About this task
Only one stretch of the material below is wanted: everything from the line containing "- 6种类别：行人、自行车、汽车、卡车、电车、三轮车" down to the line containing "## Question [Understanding", both ends included. Repeat it exactly and skip the pictures.

── Records provided ──

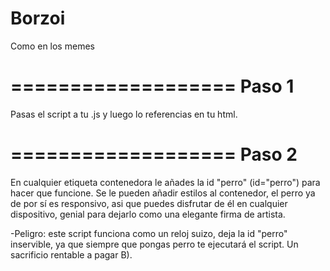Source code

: # Borzoi
Como en los memes

===================
      Paso 1
===================

Pasas el script a tu .js y luego lo referencias en tu html.

===================
      Paso 2
===================

En cualquier etiqueta contenedora le añades la id "perro" (id="perro") para hacer que funcione. Se le pueden añadir estilos al contenedor, el perro ya de por sí es responsivo, asi que puedes disfrutar de él en cualquier dispositivo, genial para dejarlo como una elegante firma de artista.

-Peligro: este script funciona como un reloj suizo, deja la id "perro" inservible, ya que siempre que pongas perro te ejecutará el script. Un sacrificio rentable a pagar B). 
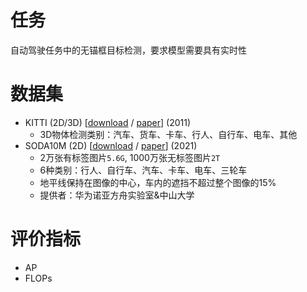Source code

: # 任务
自动驾驶任务中的无锚框目标检测，要求模型需要具有实时性

# 数据集
- KITTI (2D/3D)
    [[download](http://www.cvlibs.net/datasets/kitti/) 
    / [paper](https://arxiv.org/abs/1803.09719)] (2011)
    - 3D物体检测类别：汽车、货车、卡车、行人、自行车、电车、其他
- SODA10M (2D)
    [[download](https://soda-2d.github.io/download.html)
    / [paper](https://arxiv.org/pdf/2106.11118.pdf)] (2021)
    - 2万张有标签图片`5.6G`, 1000万张无标签图片`2T`
    - 6种类别：行人、自行车、汽车、卡车、电车、三轮车
    - 地平线保持在图像的中心，车内的遮挡不超过整个图像的15%
    - 提供者：华为诺亚方舟实验室&中山大学


# 评价指标
- AP
- FLOPs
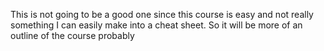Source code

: This is not going to be a good one since this course is easy and not really something I can easily make into a cheat sheet. So it will be more of an outline of the course probably
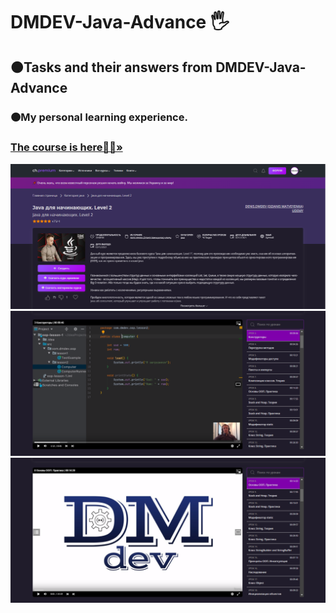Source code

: <h1 align>DMDEV-Java-Advance 🖐</h1>
<h2>🟠Tasks and their answers from DMDEV-Java-Advance</h2>
<h3>🟠My personal learning experience.</h3>
<h3><a href="https://coursehunter.net/course/java-dlya-nachinayushchih-level-2?lesson=1"><strong>The course is here👨‍💻»</strong></a></h3>
<img src="README images/0.png" alt="Logo">
<img src="README images/1.png" alt="Logo">
<img src="README images/2.png" alt="Logo">
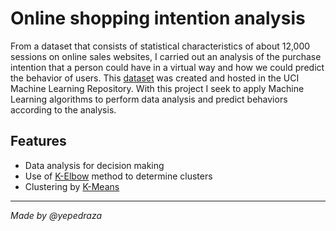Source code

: # Online shopping intention analysis

From a dataset that consists of statistical characteristics of about 12,000 sessions on online sales websites, I carried out an analysis of the purchase intention that a person could have in a virtual way and how we could predict the behavior of users. This [dataset](https://archive.ics.uci.edu/ml/datasets/Online+Shoppers+Purchasing+Intention+Dataset) was created and hosted in the UCI Machine Learning Repository. With this project I seek to apply Machine Learning algorithms to perform data analysis and predict behaviors according to the analysis.

## Features

  * Data analysis for decision making
  * Use of [K-Elbow](https://www.scikit-yb.org/en/latest/api/cluster/elbow.html) method to determine clusters
  * Clustering by [K-Means](https://towardsdatascience.com/k-means-explained-10349949bd10#:~:text=The%20elbow%20method%20uses%20the,we%20see%20an%20inflection%20point.)

---
*Made by @yepedraza*
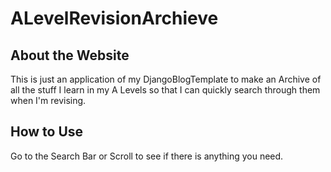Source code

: # ALevelRevisionArchieve
## About the Website
This is just an application of my DjangoBlogTemplate to make an Archive of all the stuff I learn in my A Levels so that I can quickly search through them when I'm revising.
## How to Use
Go to the Search Bar or Scroll to see if there is anything you need.
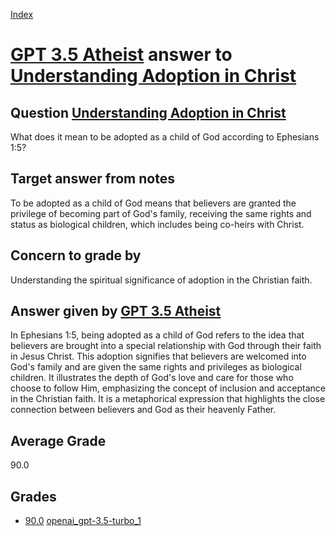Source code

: 
[Index](../../../index.md)
# [GPT 3.5 Atheist](../../answering_models/GPT_3.5_Atheist.md) answer to [Understanding Adoption in Christ](../../questions/Understanding_Adoption_in_Christ.md)

## Question [Understanding Adoption in Christ](../../questions/Understanding_Adoption_in_Christ.md)
What does it mean to be adopted as a child of God according to Ephesians 1:5?

## Target answer from notes
To be adopted as a child of God means that believers are granted the privilege of becoming part of God's family, receiving the same rights and status as biological children, which includes being co-heirs with Christ.

## Concern to grade by
Understanding the spiritual significance of adoption in the Christian faith.

## Answer given by [GPT 3.5 Atheist](../../answering_models/GPT_3.5_Atheist.md)
In Ephesians 1:5, being adopted as a child of God refers to the idea that believers are brought into a special relationship with God through their faith in Jesus Christ. This adoption signifies that believers are welcomed into God's family and are given the same rights and privileges as biological children. It illustrates the depth of God's love and care for those who choose to follow Him, emphasizing the concept of inclusion and acceptance in the Christian faith. It is a metaphorical expression that highlights the close connection between believers and God as their heavenly Father.

## Average Grade
90.0

## Grades
 * [90.0](./Understanding_Adoption_in_Christ_grades/openai_gpt-3.5-turbo_1.md) [openai_gpt-3.5-turbo_1](../../grading_models/openai_gpt-3.5-turbo_1.md)
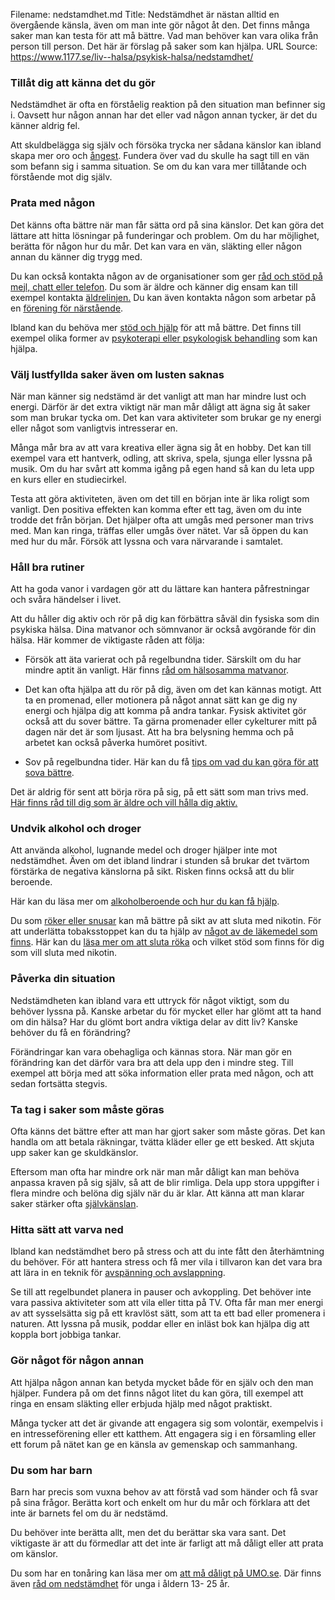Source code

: Filename: nedstamdhet.md
Title: Nedstämdhet är nästan alltid en övergående känsla, även om man inte gör något åt den. Det finns många saker man kan testa för att må bättre. Vad man behöver kan vara olika från person till person. Det här är förslag på saker som kan hjälpa.
URL Source: https://www.1177.se/liv--halsa/psykisk-halsa/nedstamdhet/

### Tillåt dig att känna det du gör

Nedstämdhet är ofta en förståelig reaktion på den situation man befinner sig i. Oavsett hur någon annan har det eller vad någon annan tycker, är det du känner aldrig fel.

Att skuldbelägga sig själv och försöka trycka ner sådana känslor kan ibland skapa mer oro och [ångest](https://www.1177.se/sjukdomar--besvar/psykiska-sjukdomar-och-besvar/angest/angest--starka-kanslor-av-oro/). Fundera över vad du skulle ha sagt till en vän som befann sig i samma situation. Se om du kan vara mer tillåtande och förstående mot dig själv.

### Prata med någon

Det känns ofta bättre när man får sätta ord på sina känslor. Det kan göra det lättare att hitta lösningar på funderingar och problem. Om du har möjlighet, berätta för någon hur du mår. Det kan vara en vän, släkting eller någon annan du känner dig trygg med.

Du kan också kontakta någon av de organisationer som ger [råd och stöd på mejl, chatt eller telefon](https://www.1177.se/liv--halsa/psykisk-halsa/att-soka-stod-och-hjalp/rad-och-stod-pa-chatt-och-telefon-vid-psykisk-ohalsa-och-beroende/). Du som är äldre och känner dig ensam kan till exempel kontakta [äldrelinjen.](https://www.1177.se/lankbiblioteket/nationella-lankar/m/mind---startsida/mind---aldrelinjen/) Du kan även kontakta någon som arbetar på en [förening för närstående](https://www.1177.se/liv--halsa/psykisk-halsa/att-soka-stod-och-hjalp/patientforeningar-och-narstaendeforeningar-vid-psykisk-ohalsa-och-beroende/).

Ibland kan du behöva mer [stöd och hjälp](https://www.1177.se/liv--halsa/psykisk-halsa/att-soka-stod-och-hjalp/) för att må bättre. Det finns till exempel olika former av [psykoterapi eller psykologisk behandling](https://www.1177.se/undersokning-behandling/behandlingar-vid-psykiska-sjukdomar-och-besvar/psykoterapi-och-psykologisk-behandling/) som kan hjälpa.

### **Välj lustfyllda saker även om lusten saknas**

När man känner sig nedstämd är det vanligt att man har mindre lust och energi. Därför är det extra viktigt när man mår dåligt att ägna sig åt saker som man brukar tycka om. Det kan vara aktiviteter som brukar ge ny energi eller något som vanligtvis intresserar en.

Många mår bra av att vara kreativa eller ägna sig åt en hobby. Det kan till exempel vara ett hantverk, odling, att skriva, spela, sjunga eller lyssna på musik. Om du har svårt att komma igång på egen hand så kan du leta upp en kurs eller en studiecirkel.

Testa att göra aktiviteten, även om det till en början inte är lika roligt som vanligt. Den positiva effekten kan komma efter ett tag, även om du inte trodde det från början. Det hjälper ofta att umgås med personer man trivs med. Man kan ringa, träffas eller umgås över nätet. Var så öppen du kan med hur du mår. Försök att lyssna och vara närvarande i samtalet.

### Håll bra rutiner

Att ha goda vanor i vardagen gör att du lättare kan hantera påfrestningar och svåra händelser i livet.

Att du håller dig aktiv och rör på dig kan förbättra såväl din fysiska som din psykiska hälsa. Dina matvanor och sömnvanor är också avgörande för din hälsa. Här kommer de viktigaste råden att följa:

*   Försök att äta varierat och på regelbundna tider. Särskilt om du har mindre aptit än vanligt. Här finns [råd om hälsosamma matvanor](https://www.1177.se/liv--halsa/ata-for-att-ma-bra/sa-ater-du-halsosamt/).
*   Det kan ofta hjälpa att du rör på dig, även om det kan kännas motigt. Att ta en promenad, eller motionera på något annat sätt kan ge dig ny energi och hjälpa dig att komma på andra tankar. Fysisk aktivitet gör också att du sover bättre. Ta gärna promenader eller cykelturer mitt på dagen när det är som ljusast. Att ha bra belysning hemma och på arbetet kan också påverka humöret positivt.

*   Sov på regelbundna tider. Här kan du få [tips om vad du kan göra för att sova bättre](https://www.1177.se/liv--halsa/stresshantering-och-somn/somnsvarigheter/).

Det är aldrig för sent att börja röra på sig, på ett sätt som man trivs med. [Här finns råd till dig som är äldre och vill hålla dig aktiv.](https://www.1177.se/liv--halsa/fysisk-aktivitet-och-traning/traning-som-aldre/)

### Undvik alkohol och droger

Att använda alkohol, lugnande medel och droger hjälper inte mot nedstämdhet. Även om det ibland lindrar i stunden så brukar det tvärtom förstärka de negativa känslorna på sikt. Risken finns också att du blir beroende.

Här kan du läsa mer om [alkoholberoende och hur du kan få hjälp](https://www.1177.se/sjukdomar--besvar/beroende-och-skadligt-bruk/alkoholberoende/).

Du som [röker eller snusar](https://www.1177.se/liv--halsa/tobak-och-alkohol/tobak/rokning-och-snusning/) kan må bättre på sikt av att sluta med nikotin. För att underlätta tobaksstoppet kan du ta hjälp av [något av de läkemedel som finns](https://www.1177.se/undersokning-behandling/behandling-med-lakemedel/lakemedel-utifran-diagnos/lakemedel-mot-rokning/). Här kan du [läsa mer om att sluta röka](https://www.1177.se/liv--halsa/tobak-och-alkohol/tobak/hjalp-att-sluta-roka/) och vilket stöd som finns för dig som vill sluta med nikotin.

### Påverka din situation

Nedstämdheten kan ibland vara ett uttryck för något viktigt, som du behöver lyssna på. Kanske arbetar du för mycket eller har glömt att ta hand om din hälsa? Har du glömt bort andra viktiga delar av ditt liv? Kanske behöver du få en förändring?

Förändringar kan vara obehagliga och kännas stora. När man gör en förändring kan det därför vara bra att dela upp den i mindre steg. Till exempel att börja med att söka information eller prata med någon, och att sedan fortsätta stegvis.

### Ta tag i saker som måste göras

Ofta känns det bättre efter att man har gjort saker som måste göras. Det kan handla om att betala räkningar, tvätta kläder eller ge ett besked. Att skjuta upp saker kan ge skuldkänslor.

Eftersom man ofta har mindre ork när man mår dåligt kan man behöva anpassa kraven på sig själv, så att de blir rimliga. Dela upp stora uppgifter i flera mindre och belöna dig själv när du är klar. Att känna att man klarar saker stärker ofta [självkänslan](https://www.1177.se/liv--halsa/psykisk-halsa/sjalvkansla/).

### **Hitta sätt att varva ned**

Ibland kan nedstämdhet bero på stress och att du inte fått den återhämtning du behöver. För att hantera stress och få mer vila i tillvaron kan det vara bra att lära in en teknik för [avspänning och avslappning](https://www.1177.se/liv--halsa/stresshantering-och-somn/).

Se till att regelbundet planera in pauser och avkoppling. Det behöver inte vara passiva aktiviteter som att vila eller titta på TV. Ofta får man mer energi av att sysselsätta sig på ett kravlöst sätt, som att ta ett bad eller promenera i naturen. Att lyssna på musik, poddar eller en inläst bok kan hjälpa dig att koppla bort jobbiga tankar.

### Gör något för någon annan

Att hjälpa någon annan kan betyda mycket både för en själv och den man hjälper. Fundera på om det finns något litet du kan göra, till exempel att ringa en ensam släkting eller erbjuda hjälp med något praktiskt.

Många tycker att det är givande att engagera sig som volontär, exempelvis i en intresseförening eller ett katthem. Att engagera sig i en församling eller ett forum på nätet kan ge en känsla av gemenskap och sammanhang.

### Du som har barn

Barn har precis som vuxna behov av att förstå vad som händer och få svar på sina frågor. Berätta kort och enkelt om hur du mår och förklara att det inte är barnets fel om du är nedstämd.

Du behöver inte berätta allt, men det du berättar ska vara sant. Det viktigaste är att du förmedlar att det inte är farligt att må dåligt eller att prata om känslor.

Du som har en tonåring kan läsa mer om [att må dåligt på UMO.se](https://www.1177.se/lankbiblioteket/nationella-lankar/u/umo--startsida/umo---att-ma-daligt/). Där finns även [råd om nedstämdhet](https://www.1177.se/lankbiblioteket/nationella-lankar/u/umo--startsida/umo---nedstamdhet/) för unga i åldern 13- 25 år.
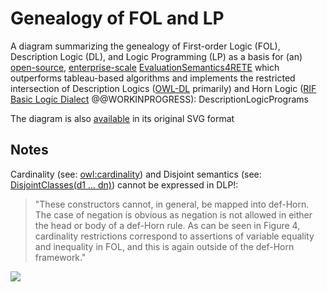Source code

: # Genealogy of FOL and LP #

A diagram summarizing the genealogy of First-order Logic (FOL), Description Logic (DL), and Logic Programming (LP) as a basis for (an) [open-source](http://code.google.com/p/python-dlp/wiki/FuXi), [enterprise-scale](http://reports-archive.adm.cs.cmu.edu/anon/1995/CMU-CS-95-113.pdf) [EvaluationSemantics4RETE](EvaluationSemantics4RETE.md) which outperforms tableau-based algorithms and implements the restricted intersection of Description Logics ([OWL-DL](http://www.w3.org/TR/owl-ref/#OWLDL) primarily) and Horn Logic ([RIF Basic Logic Dialect](http://www.w3.org/2005/rules/wg/wiki/Core/Positive_Conditions) @@WORKINPROGRESS): DescriptionLogicPrograms

The diagram is also [available](http://python-dlp.googlecode.com/files/KR-Geneology.svg) in its original SVG format

## Notes ##

Cardinality (see: [owl:cardinality](http://www.w3.org/TR/owl-semantics/rdfs.html#owl_cardinality_rdf)) and Disjoint semantics (see: [DisjointClasses(d1 … dn)](http://www.w3.org/TR/owl-semantics/direct.html#owl_disjointWith_semantics)) cannot be expressed in DLP!:

> "These constructors cannot, in general, be mapped into def-Horn.
> The case of negation is obvious as negation is not allowed in either
> the head or body of a def-Horn rule. As can be seen in Figure 4,
> cardinality restrictions correspond to assertions of variable equality
> and inequality in FOL, and this is again outside of the def-Horn
> framework."

[![](http://python-dlp.googlecode.com/files/MT-KR-Geneology.png)](http://www.cs.man.ac.uk/~horrocks/Publications/download/2003/p117-grosof.pdf)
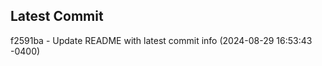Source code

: 
## Latest Commit
f2591ba - Update README with latest commit info (2024-08-29 16:53:43 -0400) <Yunxi-Zhou>
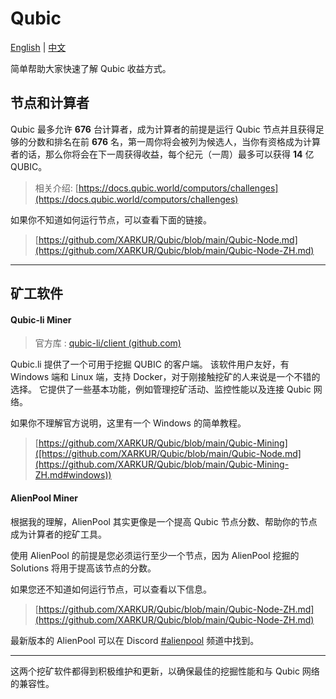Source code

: # Qubic

[English](https://github.com/XARKUR/Qubic/blob/main/README.md) | [中文](https://github.com/XARKUR/Qubic/blob/main/README-ZH.md)

简单帮助大家快速了解 Qubic 收益方式。



## 节点和计算者

Qubic 最多允许 **676** 台计算者，成为计算者的前提是运行 Qubic 节点并且获得足够的分数和排名在前 **676** 名，第一周你将会被列为候选人，当你有资格成为计算者的话，那么你将会在下一周获得收益，每个纪元（一周）最多可以获得 **14** 亿 QUBIC。

> 相关介绍: [https://docs.qubic.world/computors/challenges](https://docs.qubic.world/computors/challenges)



如果你不知道如何运行节点，可以查看下面的链接。

> [https://github.com/XARKUR/Qubic/blob/main/Qubic-Node.md](https://github.com/XARKUR/Qubic/blob/main/Qubic-Node-ZH.md)

****

## 矿工软件



#### Qubic-li Miner

> 官方库 : [qubic-li/client (github.com)](https://github.com/qubic-li/client)

Qubic.li 提供了一个可用于挖掘 QUBIC 的客户端。 该软件用户友好，有 Windows 端和 Linux 端，支持 Docker，对于刚接触挖矿的人来说是一个不错的选择。 它提供了一些基本功能，例如管理挖矿活动、监控性能以及连接 Qubic 网络。



如果你不理解官方说明，这里有一个 Windows 的简单教程。

> [https://github.com/XARKUR/Qubic/blob/main/Qubic-Mining]([https://github.com/XARKUR/Qubic/blob/main/Qubic-Node.md](https://github.com/XARKUR/Qubic/blob/main/Qubic-Mining-ZH.md#windows))  



#### AlienPool Miner

根据我的理解，AlienPool 其实更像是一个提高 Qubic 节点分数、帮助你的节点成为计算者的挖矿工具。

使用 AlienPool 的前提是您必须运行至少一个节点，因为 AlienPool 挖掘的 Solutions 将用于提高该节点的分数。

如果您还不知道如何运行节点，可以查看以下信息。

> [https://github.com/XARKUR/Qubic/blob/main/Qubic-Node-ZH.md](https://github.com/XARKUR/Qubic/blob/main/Qubic-Node-ZH.md)

最新版本的 AlienPool 可以在 Discord [#alienpool](https://discord.com/channels/768887649540243497/1090967907867054081) 频道中找到。

***

这两个挖矿软件都得到积极维护和更新，以确保最佳的挖掘性能和与 Qubic 网络的兼容性。
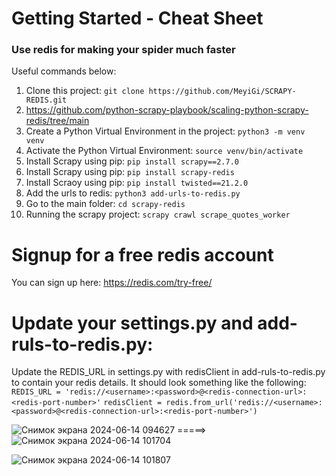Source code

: # Getting Started - Cheat Sheet
### Use redis for making your spider much faster

Useful commands below:
1. Clone this project: `git clone https://github.com/MeyiGi/SCRAPY-REDIS.git`
2. https://github.com/python-scrapy-playbook/scaling-python-scrapy-redis/tree/main
3. Create a Python Virtual Environment in the project: `python3 -m venv venv`
4. Activate the Python Virtual Environment: `source venv/bin/activate`
5. Install Scrapy using pip: `pip install scrapy==2.7.0`
6. Install Scrapy using pip: `pip install scrapy-redis`
7. Install Scraoy using pip: `pip install twisted==21.2.0`
8. Add the urls to redis: `python3 add-urls-to-redis.py`
9. Go to the main folder: `cd scrapy-redis`
10. Running the scrapy project: `scrapy crawl scrape_quotes_worker` 


# Signup for a free redis account
You can sign up here: https://redis.com/try-free/

# Update your settings.py and add-ruls-to-redis.py:
Update the REDIS_URL in settings.py with redisClient in add-ruls-to-redis.py to contain your redis details.
It should look something like the following:
`REDIS_URL = 'redis://<username>:<password>@<redis-connection-url>:<redis-port-number>'`
`redisClient = redis.from_url('redis://<username>:<password>@<redis-connection-url>:<redis-port-number>')`


![Снимок экрана 2024-06-14 094627](https://github.com/MeyiGi/SCRAPY-REDIS/assets/130828110/928e6739-93af-47a6-a526-c566e3517479)  =====> ![Снимок экрана 2024-06-14 101704](https://github.com/MeyiGi/SCRAPY-REDIS/assets/130828110/da663a6a-043d-43a6-a058-241a7fcf730f)

![Снимок экрана 2024-06-14 101807](https://github.com/MeyiGi/SCRAPY-REDIS/assets/130828110/7d85d006-023d-40d2-b2ea-72022516a269)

───

Solution
    - 6种类别：行人、自行车、汽车、卡车、电车、三轮车
    - 地平线保持在图像的中心，车内的遮挡不超过整个图像的15%
    - 提供者：华为诺亚方舟实验室&中山大学


# 评价指标
- AP
- FLOPs
Source code

: This is not going to be a good one since this course is easy and not really something I can easily make into a cheat sheet. So it will be more of an outline of the course probably
Source code

: <h1 align>DMDEV-Java-Advance 🖐</h1>
<h2>🟠Tasks and their answers from DMDEV-Java-Advance</h2>
<h3>🟠My personal learning experience.</h3>
<h3><a href="https://coursehunter.net/course/java-dlya-nachinayushchih-level-2?lesson=1"><strong>The course is here👨‍💻»</strong></a></h3>
<img src="README images/0.png" alt="Logo">
<img src="README images/1.png" alt="Logo">
<img src="README images/2.png" alt="Logo">
Source code

: # Online shopping intention analysis

From a dataset that consists of statistical characteristics of about 12,000 sessions on online sales websites, I carried out an analysis of the purchase intention that a person could have in a virtual way and how we could predict the behavior of users. This [dataset](https://archive.ics.uci.edu/ml/datasets/Online+Shoppers+Purchasing+Intention+Dataset) was created and hosted in the UCI Machine Learning Repository. With this project I seek to apply Machine Learning algorithms to perform data analysis and predict behaviors according to the analysis.

## Features

  * Data analysis for decision making
  * Use of [K-Elbow](https://www.scikit-yb.org/en/latest/api/cluster/elbow.html) method to determine clusters
  * Clustering by [K-Means](https://towardsdatascience.com/k-means-explained-10349949bd10#:~:text=The%20elbow%20method%20uses%20the,we%20see%20an%20inflection%20point.)

---
*Made by @yepedraza*
Source code

: # ALevelRevisionArchieve
## About the Website
This is just an application of my DjangoBlogTemplate to make an Archive of all the stuff I learn in my A Levels so that I can quickly search through them when I'm revising.
## How to Use
Go to the Search Bar or Scroll to see if there is anything you need.
Source code

: 
[Index](../../../index.md)
# [GPT 3.5 Atheist](../../answering_models/GPT_3.5_Atheist.md) answer to [Understanding Adoption in Christ](../../questions/Understanding_Adoption_in_Christ.md)

## Question [Understanding Adoption in Christ](../../questions/Understanding_Adoption_in_Christ.md)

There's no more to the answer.